Under the banner of Mujahideen Shura Council, AQI formed a coalition with seven other insurgent groups opposed to the forces of the U.S.-led coalition. The groups in the Mujahideen Shura Council (MSC) included:
- Al-Qaeda in Iraq
- Jamaat Jaysh Ahl al-Sunnah wa-l-Jamaah
- Jaish al-Ta'ifa al-Mansurah
- Katbiyan Ansar al-Tawhid wal Sunnah
- Saraya al-Jihad Group
- Al-Ghuraba Brigades
- Al-Ahwal Brigades
- Jaysh al-Fatiheen
AQI continued to claim responsibility for attacks through the new council. Other sources called the council Mujahideen Shura Council in Iraq or Mujahideen Consultative Council. Around 25 April 2006, a videotape of Abu Musab al-Zarqawi was released bearing the organization's logo.

== Structure ==
Little is known about the organizational structure of the Council, in large part due to the shadowy nature of the organization itself. Al-Qaeda in Iraq was the most powerful and visible group in the MSC. Because of the multiple leaders the Shura Council had, there seems to have been no disruption in the Shura Council's ability to carry out attacks, with more than 1,600 Iraqi civilians killed in the month after Zarqawi's death, the largest number killed in a month to that date. Elements of the Shura Council's organization from the top to the bottom remain fluid due both to the nature of its aims and methods as well as its loose confederation. It was speculated that the group was dominated by al Qaeda in Iraq and that Zarqawi's death dealt a severe blow to the unity of the Council. Aside from the murky workings of the Shura Council's leadership it is known that the Council has rather smooth operations when it comes to propaganda, the Council's propaganda czar, Murasel, regularly posted updates, criticisms, and praises for the Council's own acts of violence on a semi-daily basis at blogspot.com.

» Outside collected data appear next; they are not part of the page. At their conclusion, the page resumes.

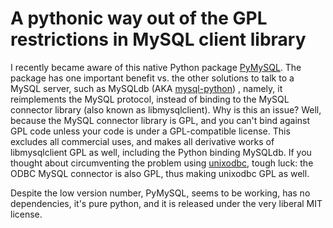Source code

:A pythonic way out of the GPL restrictions in MySQL client library
==================================================================

I recently became aware of this native Python package
[PyMySQL](https://github.com/petehunt/PyMySQL). The package has one
important benefit vs. the other solutions to talk to a MySQL server,
such as MySQLdb (AKA
[mysql-python](http://sourceforge.net/projects/mysql-python/)) , namely,
it reimplements the MySQL protocol, instead of binding to the MySQL
connector library (also known as libmysqlclient). Why is this an issue?
Well, because the MySQL connector library is GPL, and you can\'t bind
against GPL code unless your code is under a GPL-compatible license.
This excludes all commercial uses, and makes all derivative works of
libmysqlclient GPL as well, including the Python binding MySQLdb. If you
thought about circumventing the problem using
[unixodbc](http://www.unixodbc.org/), tough luck: the ODBC MySQL
connector is also GPL, thus making unixodbc GPL as well.

Despite the low version number, PyMySQL, seems to be working, has no
dependencies, it\'s pure python, and it is released under the very
liberal MIT license.

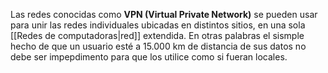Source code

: Las redes conocidas como **VPN (Virtual Private Network)** se pueden usar para unir las redes individuales ubicadas en distintos sitios, en una sola [[Redes de computadoras|red]] extendida. En otras palabras el sismple hecho de que un usuario esté a 15.000 km de distancia de sus datos no debe ser impepdimento para que los utilice como si fueran locales.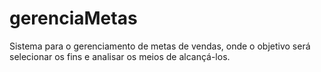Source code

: # gerenciaMetas
Sistema para o gerenciamento de metas de vendas, onde o objetivo será selecionar os fins e analisar os meios de alcançá-los.
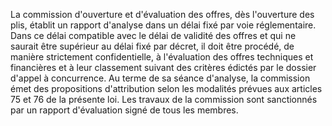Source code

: 
La commission d'ouverture et d'évaluation des offres, dès l'ouverture
des plis, établit un rapport d'analyse dans un délai fixé par voie
réglementaire.
Dans ce délai compatible avec le délai de validité des offres et qui ne
saurait être supérieur au délai fixé par décret, il doit être procédé,
de manière strictement confidentielle, à l'évaluation des offres
techniques et financières et à leur classement suivant des critères
édictés par le dossier d'appel à concurrence.
Au terme de sa séance d'analyse, la commission émet des propositions
d'attribution selon les modalités prévues aux articles 75 et 76 de la
présente loi.
Les travaux de la commission sont sanctionnés par un rapport
d'évaluation signé de tous les membres.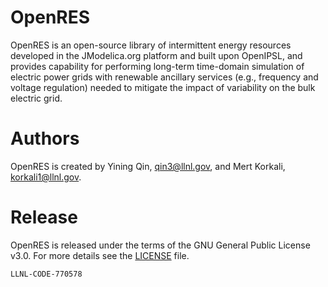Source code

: # OpenRES
OpenRES is an open-source library of intermittent energy resources developed in the JModelica.org platform and built upon OpenIPSL, and provides capability for performing long-term time-domain simulation of electric power grids with renewable ancillary services (e.g., frequency and voltage regulation) needed to mitigate the impact of variability on the bulk electric grid.

# Authors
OpenRES is created by Yining Qin, qin3@llnl.gov, and Mert Korkali, korkali1@llnl.gov.

# Release
OpenRES is released under the terms of the GNU General Public License v3.0. For more details see the
[LICENSE](LICENSE) file.

``LLNL-CODE-770578``
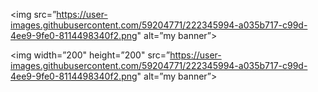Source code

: <img src=”https://user-images.githubusercontent.com/59204771/222345994-a035b717-c99d-4ee9-9fe0-8114498340f2.png" alt=”my banner”>
<p align=”center”>

<img width=”200" height=”200" src=”https://user-images.githubusercontent.com/59204771/222345994-a035b717-c99d-4ee9-9fe0-8114498340f2.png" alt=”my banner”>

</p>
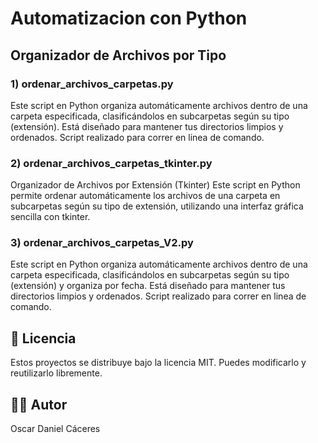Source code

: #  Automatizacion con Python

## Organizador de Archivos por Tipo

### 1) ordenar_archivos_carpetas.py
Este script en Python organiza automáticamente archivos dentro de una carpeta especificada, clasificándolos en subcarpetas según su tipo (extensión). Está diseñado para mantener tus directorios limpios y ordenados.
Script realizado para correr en linea de comando.

### 2) ordenar_archivos_carpetas_tkinter.py
Organizador de Archivos por Extensión (Tkinter)
Este script en Python permite ordenar automáticamente los archivos de una carpeta en subcarpetas según su tipo de extensión, utilizando una interfaz gráfica sencilla con tkinter.

### 3) ordenar_archivos_carpetas_V2.py
Este script en Python organiza automáticamente archivos dentro de una carpeta especificada, clasificándolos en subcarpetas según su tipo (extensión) y organiza por fecha. 
Está diseñado para mantener tus directorios limpios y ordenados.
Script realizado para correr en linea de comando.

## 📄 Licencia

Estos proyectos se distribuye bajo la licencia MIT. Puedes modificarlo y reutilizarlo libremente.

## 🧑‍💻 Autor

Oscar Daniel Cáceres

== MSC forms Mutayibeen Coalition ==
MSC, including AQI, on 12 October 2006 announced their "Mutayibeen Coalition" consisting of MSC, three smaller insurgent groups, and six 'loyal' Anbar Sunni tribes counting 300,000 members.

A video on Internet showed six white-clad, masked men, representing: the Mujahideen Shura Council in Iraq; Jaysh Al-Fatihin; Jund Al-Sahaba; Kataib Ansar Al-Tawhid wal-Sunna; and "many of the sheikhs of the faithful tribes [in Iraq]"; taking an Arab "oath of the scented ones" (hilf al-mutayyabin).

They announced:

"...to implement God's sharia, … We swear by Allah to do our utmost to free the prisoners of their shackles, and to rid Sunnis from the oppression of the rejectionists [Shi'ite Muslims] and the crusader occupiers, to assist the oppressed and restore rights even at the price of our own lives… to make Allah's word supreme in the world, and to restore the glory of Islam".

== MSC becomes part of Islamic State of Iraq ==

On the 13 and 15 October 2006, messages on Internet purportedly in the name of MSC and the Mutayibeen Coalition declared the establishment of the Islamic State of Iraq (ISI) which should encompass the governorates of Baghdad, Anbar, Diyala, Kirkuk, Saladin, Nineveh and parts of Babil and Wasit – a swathe of central and western Iraq where most Sunni Arabs live.

Abu Omar al-Baghdadi was being announced as the state's Emir. A Mujahideen Shura Council leader said: "God willing we will set the law of Sharia here and we will fight the Americans". The Council urged on Sunni Muslim tribal leaders to join their separate Islamic state "to protect our religion and our people, to prevent strife and so that the blood and sacrifices of your martyrs are not lost".

In reality, the group was not known to control any territory in Iraq yet. Following the announcement, scores of gunmen took part in military parades in Ramadi and other Anbar towns to celebrate.